Peut-être y avait-il, dans les propos des uns et des autres, une part de vérité. Ce qui nous arrive est toujours un peu de la faute des autres, et ce qui arrive aux autres est toujours un peu de notre faute. Mais peu importe… Si je mentionne ces arguments des nationalistes arabes ou turcs, ce n’est pas pour en débattre, c’est pour attirer l’attention sur une vérité trop souvent oubliée. À savoir que la réponse spontanée du monde musulman au dilemme posé par la nécessaire modernisation n’a pas été le radicalisme religieux. Celui-ci resta longtemps, très longtemps, un attitude extrêmement minoritaire, groupusculaire, marginale, pour ne pas dire insignifiante. Ce n’est pas au nom de la religion que le monde musulman méditerranéen a été gouverné, mais au nom de la nation. Ce sont les nationalistes qui ont conduit les pays à l’indépendance, ils ont été les pères de la patrie, ce sont eux qui ont ensuite tenu les rênes, pendant des décennies, et c’est vers eux que tous les regards étaient tournés avec attente, avec espoir. Tous n’étaient pas aussi ouvertement laïcs et modernistes qu’Atatürk, mais ils ne se référaient guère à la religion, qu’ils avaient mise, en quelque sorte, entre parenthèses.

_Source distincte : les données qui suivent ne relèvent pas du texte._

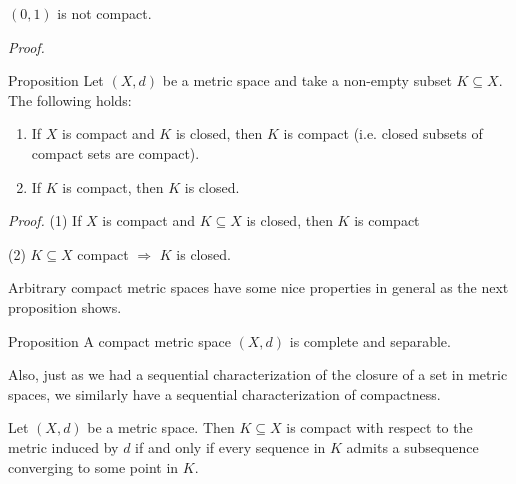 \documentclass [aspectratio=169]{beamer}
\begin{document}
\begin{frame}
\begin{example}
$(0,1)$ is not compact. 
\end{example}
\textit{Proof.}
\vspace{4cm}
\end{frame}


\begin{frame}
\begin{exampleblock}{Proposition}
Let $(X,d)$ be a metric space and take a non-empty subset $K\subseteq X$. The following holds:
\begin{enumerate}
    \item If $X$ is compact and $K$ is closed, then $K$ is compact (i.e. closed subsets of compact sets are compact).
    \item If $K$ is compact, then $K$ is closed.
\end{enumerate}
\end{exampleblock}
\end{frame}


\begin{frame}
\textit{Proof.}
(1) If $X$ is compact and $K \subseteq X$ is closed, then $K$ is compact
\vspace{6cm}

\end{frame}


\begin{frame}

(2) $K \subseteq X$ compact $\Rightarrow$ $K$ is closed.
\vspace{6cm}


\end{frame}

\begin{frame}

\end{frame}



\begin{frame}

Arbitrary compact metric spaces have some nice properties in general as the next proposition shows.

\begin{exampleblock}{Proposition}
    A compact metric space $(X,d)$ is complete and separable.
\end{exampleblock}

\vspace{1em}

Also, just as we had a sequential characterization of the closure of a set in metric spaces, we similarly have a sequential characterization of compactness. 

\begin{theorem}
Let $(X,d)$ be a metric space. Then $K\subseteq X$ is compact with respect to the metric induced by $d$ if and only if every sequence in $K$ admits a subsequence converging to some point in $K$.
\end{theorem}



\end{frame}
\end{document}
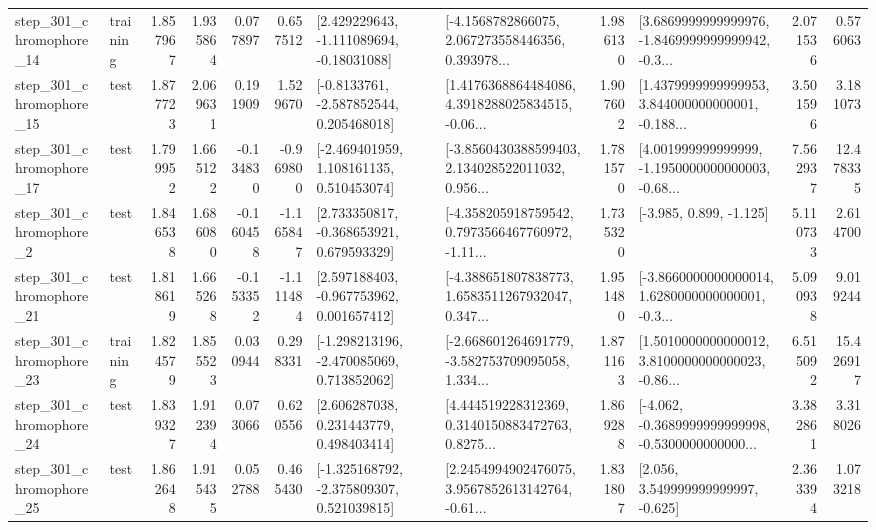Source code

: \begin{tabular}{llrrrrllrlrr}
  step\_301\_chromophore\_14 &  training &      1.857967 &    1.935864 &      0.077897 &  0.657512 &    [2.429229643, -1.111089694, -0.18031088] &  [-4.1568782866075, 2.067273558446356, 0.393978... &       1.986130 &  [3.6869999999999976, -1.8469999999999942, -0.3... &            2.071536 &          0.576063 \\
  step\_301\_chromophore\_15 &      test &      1.877723 &    2.069631 &      0.191909 &  1.529670 &     [-0.8133761, -2.587852544, 0.205468018] &  [1.4176368864484086, 4.3918288025834515, -0.06... &       1.907602 &  [1.4379999999999953, 3.844000000000001, -0.188... &            3.501596 &          3.181073 \\
  step\_301\_chromophore\_17 &      test &      1.799952 &    1.665122 &     -0.134830 & -0.969800 &    [-2.469401959, 1.108161135, 0.510453074] &  [-3.8560430388599403, 2.134028522011032, 0.956... &       1.781570 &  [4.001999999999999, -1.1950000000000003, -0.68... &            7.562937 &         12.478335 \\
   step\_301\_chromophore\_2 &      test &      1.846538 &    1.686080 &     -0.160458 & -1.165847 &    [2.733350817, -0.368653921, 0.679593329] &  [-4.358205918759542, 0.7973566467760972, -1.11... &       1.735320 &                            [-3.985, 0.899, -1.125] &            5.110733 &          2.614700 \\
  step\_301\_chromophore\_21 &      test &      1.818619 &    1.665268 &     -0.153352 & -1.111484 &    [2.597188403, -0.967753962, 0.001657412] &  [-4.388651807838773, 1.6583511267932047, 0.347... &       1.951480 &  [-3.8660000000000014, 1.6280000000000001, -0.3... &            5.090938 &          9.019244 \\
  step\_301\_chromophore\_23 &  training &      1.824579 &    1.855523 &      0.030944 &  0.298331 &   [-1.298213196, -2.470085069, 0.713852062] &  [-2.668601264691779, -3.582753709095058, 1.334... &       1.871163 &  [1.5010000000000012, 3.8100000000000023, -0.86... &            6.515092 &         15.426917 \\
  step\_301\_chromophore\_24 &      test &      1.839327 &    1.912394 &      0.073066 &  0.620556 &     [2.606287038, 0.231443779, 0.498403414] &  [4.444519228312369, 0.3140150883472763, 0.8275... &       1.869288 &  [-4.062, -0.3689999999999998, -0.5300000000000... &            3.382861 &          3.318026 \\
  step\_301\_chromophore\_25 &      test &      1.862648 &    1.915435 &      0.052788 &  0.465430 &   [-1.325168792, -2.375809307, 0.521039815] &  [2.2454994902476075, 3.9567852613142764, -0.61... &       1.831807 &                 [2.056, 3.549999999999997, -0.625] &            2.363394 &          1.073218 \\

\end{tabular}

Le plus important de ces dirigeants était Nasser. « Le plus important », j’ai dit ? C’est un plat euphémisme. On a du mal à imaginer aujourd’hui ce que fut le prestige du président égyptien à partir de 1956. D’Aden jusqu’à Casablanca, ses photos étaient partout, les jeunes et aussi les moins jeunes ne juraient que par lui, les haut-parleurs diffusaient des chansons à sa gloire, et lorsqu’il prononçait l’un de ses discours-fleuves, les gens étaient agglutinés par grappes autour des transistors, deux heures, trois heures, quatre heures sans se lasser. Nasser était pour les gens une idole, une divinité. J’ai beau chercher dans l’histoire récente des phénomènes semblables, je n’en trouve aucun. Aucun qui s’étende sur tant de pays à la fois, avec une telle intensité. Pour ce qui concerne le monde arabo-musulman, en tout cas, il n’y a jamais rien eu qui ressemble, même de loin, à ce phénomène.

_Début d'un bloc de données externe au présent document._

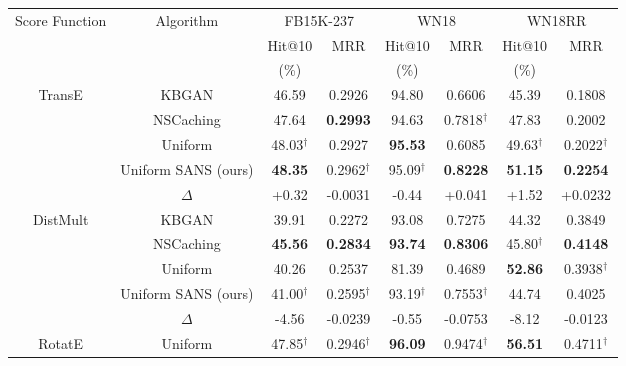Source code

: \begin{table*}[h]
\begin{small}
\centering
\begin{tabular}{cccccccc}
\hline
\multirow{3}{2cm}{\centering Score Function}& \multirow{3}{2cm}{Algorithm} & \multicolumn{2}{c}{FB15K-237} & \multicolumn{2}{c}{WN18} & \multicolumn{2}{c}{WN18RR} \\
& & Hit@10 & \multirow{2}{1cm}{\centering MRR} & Hit@10 & \multirow{2}{1cm}{\centering MRR} & Hit@10 & \multirow{2}{1cm}{\centering MRR} \\ 
& & (\%) & & (\%) & & (\%) & \\
\hline
\multirow{5}{1.5cm}{\centering TransE} & KBGAN \cite{cai2017kbgan} & 46.59 & 0.2926 & 94.80 & 0.6606 & 45.39 & 0.1808 \\
& NSCaching \cite{zhang2019nscaching} & 47.64 & \textbf{0.2993} & 94.63 & 0.7818$^\dagger$ & 47.83 & 0.2002\\
& Uniform \cite{sun2019rotate} & 48.03$^\dagger$ & 0.2927 & \textbf{95.53} & 0.6085 & 49.63$^\dagger$ & 0.2022$^\dagger$ \\
& Uniform SANS (ours) & \textbf{48.35} & 0.2962$^\dagger$ & 95.09$^\dagger$ & \textbf{0.8228} & \textbf{51.15} & \textbf{0.2254} \\
& $\Delta$ & \cellcolor{celadon}+0.32 & \cellcolor{mistyrose}-0.0031 & \cellcolor{mistyrose}-0.44 &	\cellcolor{celadon}+0.041 & \cellcolor{celadon}+1.52	& \cellcolor{celadon}+0.0232 \\
\hline
\multirow{5}{1.5cm}{\centering DistMult} & KBGAN & 39.91 & 0.2272 & 93.08 & 0.7275 & 44.32 & 0.3849 \\
& NSCaching & \textbf{45.56} & \textbf{0.2834} & \textbf{93.74} & \textbf{0.8306} & 45.80$^\dagger$ & \textbf{0.4148} \\
& Uniform & 40.26 & 0.2537 & 81.39  & 0.4689 & \textbf{52.86} & 0.3938$^\dagger$ \\
& Uniform SANS (ours) & 41.00$^\dagger$ & 0.2595$^\dagger$ & 93.19$^\dagger$ & 0.7553$^\dagger$ & 44.74 & 0.4025 \\
& $\Delta$ & \cellcolor{mistyrose}-4.56 & \cellcolor{mistyrose}-0.0239 & \cellcolor{mistyrose}-0.55 & \cellcolor{mistyrose}-0.0753 &	\cellcolor{mistyrose}-8.12 & \cellcolor{mistyrose}-0.0123 \\
\hline
\multirow{3}{1cm}{\centering RotatE} & Uniform & 47.85$^\dagger$ & 0.2946$^\dagger$ & \textbf{96.09} & 0.9474$^\dagger$ & \textbf{56.51} & 0.4711$^\dagger$ \\

\end{tabular}
\end{small}
\end{table*}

Or cet homme, qui plus que quiconque a porté les aspirations des Arabes et des Musulmans, était un ennemi farouche des islamistes ; ils ont tenté de l’assassiner, et lui-même a fait exécuter plusieurs de leurs dirigeants. Je me souviens d’ailleurs qu’à cette époque-là, un militant d’un mouvement islamiste était considéré par l’homme de la rue comme un ennemi de la nation arabe, et souvent comme un « suppôt » de l’Occident.

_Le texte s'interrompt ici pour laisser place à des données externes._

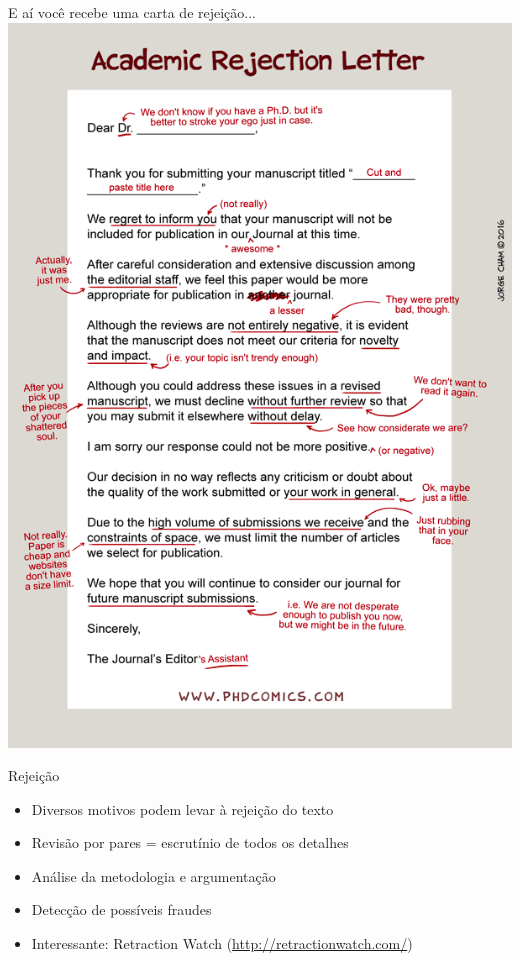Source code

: \documentclass{beamer}
\begin{document}
\begin{frame}{E aí você recebe uma carta de rejeição...}
  \centering
  \includegraphics[height=\textheight]{Etapas/phd071316s}
\end{frame}

\begin{frame}{Rejeição}
  \begin{itemize}
    \footnotesize
  \item Diversos motivos podem levar à rejeição do texto
    \medskip
  \item Revisão por pares = escrutínio de todos os detalhes
    \medskip
  \item Análise da metodologia e argumentação
    \medskip
  \item Detecção de possíveis fraudes
    \medskip
  \item Interessante: Retraction Watch (\url{http://retractionwatch.com/})
  \end{itemize}
\end{frame}
\end{document}

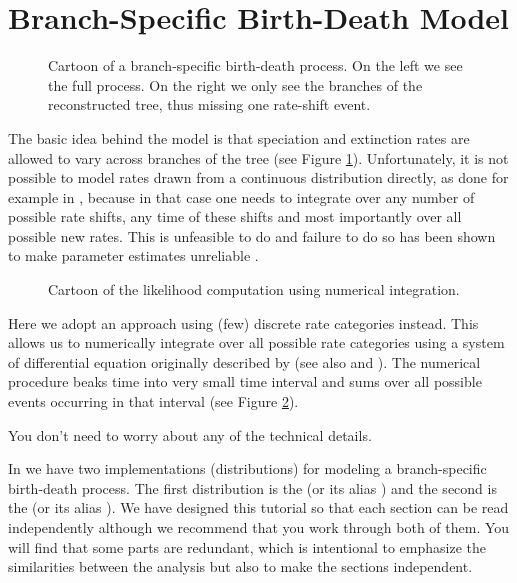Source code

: 

\bigskip
\section{Branch-Specific Birth-Death Model}

\begin{figure}[htbp!]
\centering
{}
\caption{\small Cartoon of a branch-specific birth-death process. On the left we see the full process. On the right we only see the branches of the reconstructed tree, thus missing one rate-shift event.}
\label{fig:BSBD}
\end{figure}
The basic idea behind the model is that speciation and extinction rates are allowed to vary across branches of the tree (see Figure \ref{fig:BSBD}).
Unfortunately, it is not possible to model rates drawn from a continuous distribution directly, as done for example in \BAMM, because in that case one needs to integrate over any number of possible rate shifts, any time of these shifts and most importantly over all possible new rates.
This is unfeasible to do and failure to do so has been shown to make parameter estimates unreliable \citep{Moore2016}.

\begin{figure}[htbp!]
\centering
{}
\caption{\small Cartoon of the likelihood computation using numerical integration.}
\label{fig:BSBD_likelihood}
\end{figure}
Here we adopt an approach using (few) discrete rate categories instead.
This allows us to numerically integrate over all possible rate categories using a system of differential equation originally described by \cite{Maddison2007} (see also \cite{FitzJohn2009} and \cite{FitzJohn2010}).
The numerical procedure beaks time into very small time interval and sums over all possible events occurring in that interval (see Figure \ref{fig:BSBD_likelihood}).

You don't need to worry about any of the technical details.

In \RevBayes we have two implementations (\IE distributions) for modeling a branch-specific birth-death process.
The first distribution is the  (or its alias ) and the second is the  (or its alias ).
We have designed this tutorial so that each section can be read independently although we recommend that you work through both of them.
You will find that some parts are redundant, which is intentional to emphasize the similarities between the analysis but also to make the sections independent.


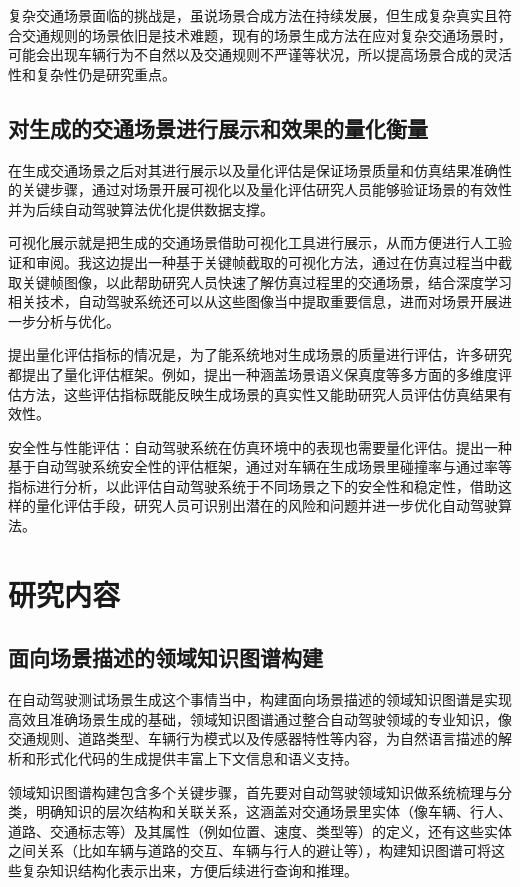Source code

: 复杂交通场景面临的挑战是，虽说场景合成方法在持续发展，但生成复杂真实且符合交通规则的场景依旧是技术难题，现有的场景生成方法在应对复杂交通场景时，可能会出现车辆行为不自然以及交通规则不严谨等状况，所以提高场景合成的灵活性和复杂性仍是研究重点。
	
	\subsection{对生成的交通场景进行展示和效果的量化衡量}
	在生成交通场景之后对其进行展示以及量化评估是保证场景质量和仿真结果准确性的关键步骤，通过对场景开展可视化以及量化评估研究人员能够验证场景的有效性并为后续自动驾驶算法优化提供数据支撑。
	
	可视化展示就是把生成的交通场景借助可视化工具进行展示，从而方便进行人工验证和审阅。\cite{Dai et al. (2020)}我这边提出一种基于关键帧截取的可视化方法，通过在仿真过程当中截取关键帧图像，以此帮助研究人员快速了解仿真过程里的交通场景，结合深度学习相关技术，自动驾驶系统还可以从这些图像当中提取重要信息，进而对场景开展进一步分析与优化。
	
提出量化评估指标的情况是，为了能系统地对生成场景的质量进行评估，许多研究都提出了量化评估框架。例如，\cite{Dai et al.(2020)}提出一种涵盖场景语义保真度等多方面的多维度评估方法，这些评估指标既能反映生成场景的真实性又能助研究人员评估仿真结果有效性。
	
	安全性与性能评估：自动驾驶系统在仿真环境中的表现也需要量化评估。\cite{Li et al. (2021)}提出一种基于自动驾驶系统安全性的评估框架，通过对车辆在生成场景里碰撞率与通过率等指标进行分析，以此评估自动驾驶系统于不同场景之下的安全性和稳定性，借助这样的量化评估手段，研究人员可识别出潜在的风险和问题并进一步优化自动驾驶算法。
	
	\section{研究内容}
	\subsection{面向场景描述的领域知识图谱构建}
在自动驾驶测试场景生成这个事情当中，构建面向场景描述的领域知识图谱是实现高效且准确场景生成的基础，领域知识图谱通过整合自动驾驶领域的专业知识\cite{Wang2021advSim}，像交通规则、道路类型、车辆行为模式以及传感器特性等内容，为自然语言描述的解析和形式化代码的生成提供丰富上下文信息和语义支持。
	
领域知识图谱构建包含多个关键步骤\cite{Xu2022Safebench}，首先要对自动驾驶领域知识做系统梳理与分类，明确知识的层次结构和关联关系，这涵盖对交通场景里实体（像车辆、行人、道路、交通标志等）及其属性（例如位置、速度、类型等）的定义，还有这些实体之间关系（比如车辆与道路的交互、车辆与行人的避让等），构建知识图谱可将这些复杂知识结构化表示出来，方便后续进行查询和推理。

Cela pour dire que lorsqu’on voit dans l’islamisme politique, antimoderniste et antioccidental, l’expression spontanée et naturelle des peuples arabes, c’est un raccourci pour le moins hâtif. Il a fallu que les dirigeants nationalistes, Nasser en tête, arrivent à une impasse, tant par leurs échecs militaires successifs que par leur incapacité à résoudre les problèmes liés au sous-développement, pour qu’une partie significative de la population se mette à prêter l’oreille aux discours du radicalisme religieux, et pour qu’on voie fleurir, à partir des années 1970, voiles et barbes protestataires.

Je pourrais m’étendre bien plus longuement sur chaque cas, celui de l’Égypte, de l’Algérie, et tous les autres, raconter les illusions et les désillusions, les mauvais départs et les choix désastreux, la déconfiture du nationalisme, du socialisme, de tout ce en quoi les jeunes de cette région, à l’instar des jeunes du reste du monde, de l’Indonésie au Pérou, ont cru, puis cessé de croire. Je voulais seulement redire ici, encore et encore, que le radicalisme religieux n’a pas été le choix spontané, le choix naturel, le choix immédiat des Arabes ou des Musulmans.

Avant qu’ils ne soient tentés par cette voie, il a fallu que toutes les autres se bouchent. Et que celle-là, la voie passéiste, se retrouve paradoxalement dans l’air du temps.»

Amin Maalouf, Les Identités meurtrières, Paris, Le Livre de Poche, 2001, Grasset, 1998, p. 88-96.